Eligibility Criteria
Ages Eligible for Study
18 years and older (Adult, Older Adult)
Accepts Healthy Volunteers
No
Genders Eligible for Study
All
Description
Inclusion Criteria:
- PD: Diagnosis of PD along international criteria, with mild to moderate disease severity (Hoehn and Yahr scale, stages ll-lll)
- PD: Ability to apply the intervention for the duration of study
- MCI: Diagnosis of MCI along international criteria, with a predominant amnestic presentation (single- or multi-domain amnestic MCI)

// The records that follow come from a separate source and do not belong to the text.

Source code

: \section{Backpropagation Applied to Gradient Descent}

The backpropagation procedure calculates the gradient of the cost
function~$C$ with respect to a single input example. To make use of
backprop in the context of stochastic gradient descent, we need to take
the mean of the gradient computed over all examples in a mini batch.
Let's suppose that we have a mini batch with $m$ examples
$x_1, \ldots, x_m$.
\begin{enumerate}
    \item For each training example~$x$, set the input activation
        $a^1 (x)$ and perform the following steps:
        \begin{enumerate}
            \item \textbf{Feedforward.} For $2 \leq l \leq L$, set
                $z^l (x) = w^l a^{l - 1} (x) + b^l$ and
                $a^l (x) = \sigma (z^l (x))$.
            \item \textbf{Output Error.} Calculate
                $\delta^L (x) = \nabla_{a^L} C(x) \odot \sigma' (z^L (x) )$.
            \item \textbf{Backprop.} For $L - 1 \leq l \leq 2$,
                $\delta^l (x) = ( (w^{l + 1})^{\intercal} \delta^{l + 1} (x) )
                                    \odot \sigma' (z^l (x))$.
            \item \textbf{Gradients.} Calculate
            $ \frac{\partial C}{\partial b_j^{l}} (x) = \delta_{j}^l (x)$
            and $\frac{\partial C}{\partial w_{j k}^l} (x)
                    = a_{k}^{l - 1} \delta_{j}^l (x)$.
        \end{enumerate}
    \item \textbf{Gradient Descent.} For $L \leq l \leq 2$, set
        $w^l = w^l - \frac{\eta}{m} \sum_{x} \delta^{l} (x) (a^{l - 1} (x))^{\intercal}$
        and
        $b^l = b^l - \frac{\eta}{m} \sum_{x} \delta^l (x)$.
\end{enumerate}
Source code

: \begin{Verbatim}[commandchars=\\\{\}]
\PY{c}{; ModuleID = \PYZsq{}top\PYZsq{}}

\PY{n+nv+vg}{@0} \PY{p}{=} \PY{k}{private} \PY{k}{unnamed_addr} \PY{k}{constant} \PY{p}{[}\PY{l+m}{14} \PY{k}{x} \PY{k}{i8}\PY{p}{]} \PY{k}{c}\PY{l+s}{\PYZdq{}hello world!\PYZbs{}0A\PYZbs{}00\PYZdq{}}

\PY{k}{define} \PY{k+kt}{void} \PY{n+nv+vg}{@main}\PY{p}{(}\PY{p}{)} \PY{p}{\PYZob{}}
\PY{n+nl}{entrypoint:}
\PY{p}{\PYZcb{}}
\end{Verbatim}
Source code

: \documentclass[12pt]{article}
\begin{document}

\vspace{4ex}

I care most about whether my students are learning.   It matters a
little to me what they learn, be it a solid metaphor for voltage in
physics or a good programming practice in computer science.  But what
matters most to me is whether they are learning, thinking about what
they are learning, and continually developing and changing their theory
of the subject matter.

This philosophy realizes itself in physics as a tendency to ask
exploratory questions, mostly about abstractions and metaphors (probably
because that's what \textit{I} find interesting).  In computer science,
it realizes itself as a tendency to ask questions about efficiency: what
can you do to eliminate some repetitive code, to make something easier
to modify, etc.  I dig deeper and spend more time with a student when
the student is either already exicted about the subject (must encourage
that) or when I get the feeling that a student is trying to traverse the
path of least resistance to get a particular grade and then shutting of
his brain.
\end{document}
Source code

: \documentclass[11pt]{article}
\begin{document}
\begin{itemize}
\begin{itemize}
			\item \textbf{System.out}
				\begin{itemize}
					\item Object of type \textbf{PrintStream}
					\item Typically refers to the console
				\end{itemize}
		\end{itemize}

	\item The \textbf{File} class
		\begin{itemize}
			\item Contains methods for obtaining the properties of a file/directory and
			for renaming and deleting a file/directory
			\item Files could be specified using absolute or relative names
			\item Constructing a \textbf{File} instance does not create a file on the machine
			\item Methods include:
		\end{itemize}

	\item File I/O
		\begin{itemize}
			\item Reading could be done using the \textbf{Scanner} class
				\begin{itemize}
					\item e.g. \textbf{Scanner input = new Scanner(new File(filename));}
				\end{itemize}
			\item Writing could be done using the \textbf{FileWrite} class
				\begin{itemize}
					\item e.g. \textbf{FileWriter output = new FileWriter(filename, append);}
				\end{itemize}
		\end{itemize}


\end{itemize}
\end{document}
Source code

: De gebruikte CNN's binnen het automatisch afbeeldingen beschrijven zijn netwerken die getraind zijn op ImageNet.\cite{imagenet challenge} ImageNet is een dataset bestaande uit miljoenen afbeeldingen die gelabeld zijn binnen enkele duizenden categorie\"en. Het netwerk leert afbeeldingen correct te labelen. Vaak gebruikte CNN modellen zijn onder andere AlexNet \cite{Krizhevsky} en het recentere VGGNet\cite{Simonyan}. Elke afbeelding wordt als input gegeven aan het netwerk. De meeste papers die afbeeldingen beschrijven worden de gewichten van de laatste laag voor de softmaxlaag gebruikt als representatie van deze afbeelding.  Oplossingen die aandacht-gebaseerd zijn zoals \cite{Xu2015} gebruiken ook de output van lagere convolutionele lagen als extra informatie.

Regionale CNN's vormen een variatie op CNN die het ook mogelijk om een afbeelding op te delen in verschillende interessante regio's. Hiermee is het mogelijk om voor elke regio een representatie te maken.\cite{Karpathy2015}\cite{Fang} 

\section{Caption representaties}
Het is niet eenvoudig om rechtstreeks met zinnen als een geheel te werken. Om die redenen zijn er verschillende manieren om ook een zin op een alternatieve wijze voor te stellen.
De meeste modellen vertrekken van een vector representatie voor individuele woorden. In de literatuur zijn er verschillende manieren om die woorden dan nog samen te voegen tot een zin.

- MCI: Presence of a cohabitant person who could assist with the application
- MCI: Ability to apply the intervention for the duration of study, with assistance of co-habitant if needed
PD and MCI:
- Age above 18 years
- Informed consent as documented by signature
- Stable home situation (e.g. long-term place to live) that allows for reliable application of intervention for the duration of the study
- Sufficient German language comprehension to follow the study procedures and answer all questions related to the study outcomes
- Dosing of dopaminergic, cholinergic, and other PD or MCI medication must have been stable for at least 14 days prior to start of the first intervention
- Negative pregnancy test during screening (except in women who are surgically sterilized/hysterectomized or postmenopausal for longer than 1 year)
Exclusion Criteria:
- PD: Presence of neurologic, psychiatric, or sleep disorders (others than associated with PD)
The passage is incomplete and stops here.